EXERCISE BRIEF:
Reproduce all records exactly.

[Stored data entries]

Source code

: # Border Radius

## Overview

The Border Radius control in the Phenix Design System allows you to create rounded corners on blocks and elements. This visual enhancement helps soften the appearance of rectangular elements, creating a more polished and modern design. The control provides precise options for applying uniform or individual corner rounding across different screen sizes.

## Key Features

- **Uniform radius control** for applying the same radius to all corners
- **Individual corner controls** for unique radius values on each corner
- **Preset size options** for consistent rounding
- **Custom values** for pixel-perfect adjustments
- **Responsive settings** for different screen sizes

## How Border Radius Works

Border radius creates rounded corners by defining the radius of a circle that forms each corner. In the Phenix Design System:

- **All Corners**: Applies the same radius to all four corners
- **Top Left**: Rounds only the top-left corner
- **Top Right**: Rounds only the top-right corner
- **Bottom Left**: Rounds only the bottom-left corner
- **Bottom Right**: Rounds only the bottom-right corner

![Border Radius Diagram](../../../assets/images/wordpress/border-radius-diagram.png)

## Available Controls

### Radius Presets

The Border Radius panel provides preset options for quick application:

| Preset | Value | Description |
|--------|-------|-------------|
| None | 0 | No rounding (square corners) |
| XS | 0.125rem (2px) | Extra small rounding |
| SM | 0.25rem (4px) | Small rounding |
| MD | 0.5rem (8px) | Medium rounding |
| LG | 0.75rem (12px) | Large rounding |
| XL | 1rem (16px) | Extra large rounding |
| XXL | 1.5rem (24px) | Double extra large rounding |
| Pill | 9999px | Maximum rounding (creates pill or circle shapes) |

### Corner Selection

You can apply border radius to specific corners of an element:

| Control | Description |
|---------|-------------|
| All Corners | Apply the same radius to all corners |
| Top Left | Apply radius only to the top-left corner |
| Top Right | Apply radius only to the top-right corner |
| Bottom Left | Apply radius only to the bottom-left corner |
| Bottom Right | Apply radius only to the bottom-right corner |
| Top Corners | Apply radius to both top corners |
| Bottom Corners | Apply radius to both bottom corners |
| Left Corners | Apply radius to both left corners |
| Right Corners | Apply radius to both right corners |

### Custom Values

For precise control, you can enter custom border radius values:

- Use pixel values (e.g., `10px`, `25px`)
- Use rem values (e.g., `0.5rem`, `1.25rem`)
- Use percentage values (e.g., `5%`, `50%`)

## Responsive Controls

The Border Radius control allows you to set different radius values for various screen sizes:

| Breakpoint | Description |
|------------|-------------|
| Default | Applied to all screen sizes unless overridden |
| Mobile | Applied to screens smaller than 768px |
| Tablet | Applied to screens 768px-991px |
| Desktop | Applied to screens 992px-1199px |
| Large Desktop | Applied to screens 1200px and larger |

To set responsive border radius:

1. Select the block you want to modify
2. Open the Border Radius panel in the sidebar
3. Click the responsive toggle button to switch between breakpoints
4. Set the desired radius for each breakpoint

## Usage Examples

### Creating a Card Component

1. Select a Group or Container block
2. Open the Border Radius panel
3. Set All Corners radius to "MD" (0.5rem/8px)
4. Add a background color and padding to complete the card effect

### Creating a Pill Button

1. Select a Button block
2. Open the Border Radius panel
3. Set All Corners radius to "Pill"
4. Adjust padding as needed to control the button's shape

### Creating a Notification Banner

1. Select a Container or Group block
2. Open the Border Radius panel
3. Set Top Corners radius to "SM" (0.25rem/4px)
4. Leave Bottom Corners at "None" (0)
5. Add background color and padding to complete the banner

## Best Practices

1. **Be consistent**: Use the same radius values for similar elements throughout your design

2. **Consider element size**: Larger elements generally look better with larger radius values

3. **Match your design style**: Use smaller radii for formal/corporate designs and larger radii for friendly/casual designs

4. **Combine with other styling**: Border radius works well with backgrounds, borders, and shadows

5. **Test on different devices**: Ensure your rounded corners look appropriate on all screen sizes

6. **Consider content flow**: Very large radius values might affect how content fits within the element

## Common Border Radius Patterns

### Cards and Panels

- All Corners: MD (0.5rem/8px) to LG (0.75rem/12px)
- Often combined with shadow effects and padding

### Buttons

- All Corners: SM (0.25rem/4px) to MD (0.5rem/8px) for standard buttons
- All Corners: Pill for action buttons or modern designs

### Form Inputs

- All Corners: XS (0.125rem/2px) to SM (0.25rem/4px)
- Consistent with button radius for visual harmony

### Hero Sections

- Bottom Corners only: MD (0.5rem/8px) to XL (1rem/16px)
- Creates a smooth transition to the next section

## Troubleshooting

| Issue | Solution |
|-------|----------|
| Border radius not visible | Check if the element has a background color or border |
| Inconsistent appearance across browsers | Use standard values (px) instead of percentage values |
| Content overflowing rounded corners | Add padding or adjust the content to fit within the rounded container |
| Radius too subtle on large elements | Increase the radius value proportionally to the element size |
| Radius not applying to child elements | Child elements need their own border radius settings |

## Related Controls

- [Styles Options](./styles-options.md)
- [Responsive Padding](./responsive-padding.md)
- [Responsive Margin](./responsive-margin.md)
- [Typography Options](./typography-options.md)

EXERCISE RESULT:
Source code

: # Border Radius

## Overview

The Border Radius control in the Phenix Design System allows you to create rounded corners on blocks and elements. This visual enhancement helps soften the appearance of rectangular elements, creating a more polished and modern design. The control provides precise options for applying uniform or individual corner rounding across different screen sizes.

## Key Features

- **Uniform radius control** for applying the same radius to all corners
- **Individual corner controls** for unique radius values on each corner
- **Preset size options** for consistent rounding
- **Custom values** for pixel-perfect adjustments
- **Responsive settings** for different screen sizes

## How Border Radius Works

Border radius creates rounded corners by defining the radius of a circle that forms each corner. In the Phenix Design System:

- **All Corners**: Applies the same radius to all four corners
- **Top Left**: Rounds only the top-left corner
- **Top Right**: Rounds only the top-right corner
- **Bottom Left**: Rounds only the bottom-left corner
- **Bottom Right**: Rounds only the bottom-right corner

![Border Radius Diagram](../../../assets/images/wordpress/border-radius-diagram.png)

## Available Controls

### Radius Presets

The Border Radius panel provides preset options for quick application:

| Preset | Value | Description |
|--------|-------|-------------|
| None | 0 | No rounding (square corners) |
| XS | 0.125rem (2px) | Extra small rounding |
| SM | 0.25rem (4px) | Small rounding |
| MD | 0.5rem (8px) | Medium rounding |
| LG | 0.75rem (12px) | Large rounding |
| XL | 1rem (16px) | Extra large rounding |
| XXL | 1.5rem (24px) | Double extra large rounding |
| Pill | 9999px | Maximum rounding (creates pill or circle shapes) |

### Corner Selection

You can apply border radius to specific corners of an element:

| Control | Description |
|---------|-------------|
| All Corners | Apply the same radius to all corners |
| Top Left | Apply radius only to the top-left corner |
| Top Right | Apply radius only to the top-right corner |
| Bottom Left | Apply radius only to the bottom-left corner |
| Bottom Right | Apply radius only to the bottom-right corner |
| Top Corners | Apply radius to both top corners |
| Bottom Corners | Apply radius to both bottom corners |
| Left Corners | Apply radius to both left corners |
| Right Corners | Apply radius to both right corners |

### Custom Values

For precise control, you can enter custom border radius values:

- Use pixel values (e.g., `10px`, `25px`)
- Use rem values (e.g., `0.5rem`, `1.25rem`)
- Use percentage values (e.g., `5%`, `50%`)

## Responsive Controls

The Border Radius control allows you to set different radius values for various screen sizes:

| Breakpoint | Description |
|------------|-------------|
| Default | Applied to all screen sizes unless overridden |
| Mobile | Applied to screens smaller than 768px |
| Tablet | Applied to screens 768px-991px |
| Desktop | Applied to screens 992px-1199px |
| Large Desktop | Applied to screens 1200px and larger |

To set responsive border radius:

1. Select the block you want to modify
2. Open the Border Radius panel in the sidebar
3. Click the responsive toggle button to switch between breakpoints
4. Set the desired radius for each breakpoint

## Usage Examples

### Creating a Card Component

1. Select a Group or Container block
2. Open the Border Radius panel
3. Set All Corners radius to "MD" (0.5rem/8px)
4. Add a background color and padding to complete the card effect

### Creating a Pill Button

1. Select a Button block
2. Open the Border Radius panel
3. Set All Corners radius to "Pill"
4. Adjust padding as needed to control the button's shape

### Creating a Notification Banner

1. Select a Container or Group block
2. Open the Border Radius panel
3. Set Top Corners radius to "SM" (0.25rem/4px)
4. Leave Bottom Corners at "None" (0)
5. Add background color and padding to complete the banner

## Best Practices

1. **Be consistent**: Use the same radius values for similar elements throughout your design

2. **Consider element size**: Larger elements generally look better with larger radius values

3. **Match your design style**: Use smaller radii for formal/corporate designs and larger radii for friendly/casual designs

4. **Combine with other styling**: Border radius works well with backgrounds, borders, and shadows

5. **Test on different devices**: Ensure your rounded corners look appropriate on all screen sizes

6. **Consider content flow**: Very large radius values might affect how content fits within the element

## Common Border Radius Patterns

### Cards and Panels

- All Corners: MD (0.5rem/8px) to LG (0.75rem/12px)
- Often combined with shadow effects and padding

### Buttons

- All Corners: SM (0.25rem/4px) to MD (0.5rem/8px) for standard buttons
- All Corners: Pill for action buttons or modern designs

### Form Inputs

- All Corners: XS (0.125rem/2px) to SM (0.25rem/4px)
- Consistent with button radius for visual harmony

### Hero Sections

- Bottom Corners only: MD (0.5rem/8px) to XL (1rem/16px)
- Creates a smooth transition to the next section

## Troubleshooting

| Issue | Solution |
|-------|----------|
| Border radius not visible | Check if the element has a background color or border |
| Inconsistent appearance across browsers | Use standard values (px) instead of percentage values |
| Content overflowing rounded corners | Add padding or adjust the content to fit within the rounded container |
| Radius too subtle on large elements | Increase the radius value proportionally to the element size |
| Radius not applying to child elements | Child elements need their own border radius settings |

## Related Controls

- [Styles Options](./styles-options.md)
- [Responsive Padding](./responsive-padding.md)
- [Responsive Margin](./responsive-margin.md)
- [Typography Options](./typography-options.md)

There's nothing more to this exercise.